:: Data section ::
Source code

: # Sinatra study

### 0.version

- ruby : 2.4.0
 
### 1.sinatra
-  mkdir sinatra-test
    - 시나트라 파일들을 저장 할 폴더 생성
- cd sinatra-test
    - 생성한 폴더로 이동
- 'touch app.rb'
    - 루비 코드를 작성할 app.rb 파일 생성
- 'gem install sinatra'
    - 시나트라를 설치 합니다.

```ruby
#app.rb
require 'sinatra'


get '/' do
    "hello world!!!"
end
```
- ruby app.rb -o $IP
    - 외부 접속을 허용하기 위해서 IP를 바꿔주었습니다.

:: Work to complete ::
Your task is to reproduce exactly the lines that begin at the line containing "### 0.version" and end at the final line of the data above.

:: Output below ::
### 0.version

- ruby : 2.4.0
 
### 1.sinatra
-  mkdir sinatra-test
    - 시나트라 파일들을 저장 할 폴더 생성
- cd sinatra-test
    - 생성한 폴더로 이동
- 'touch app.rb'
    - 루비 코드를 작성할 app.rb 파일 생성
- 'gem install sinatra'
    - 시나트라를 설치 합니다.

```ruby
#app.rb
require 'sinatra'


get '/' do
    "hello world!!!"
end
```
- ruby app.rb -o $IP
    - 외부 접속을 허용하기 위해서 IP를 바꿔주었습니다.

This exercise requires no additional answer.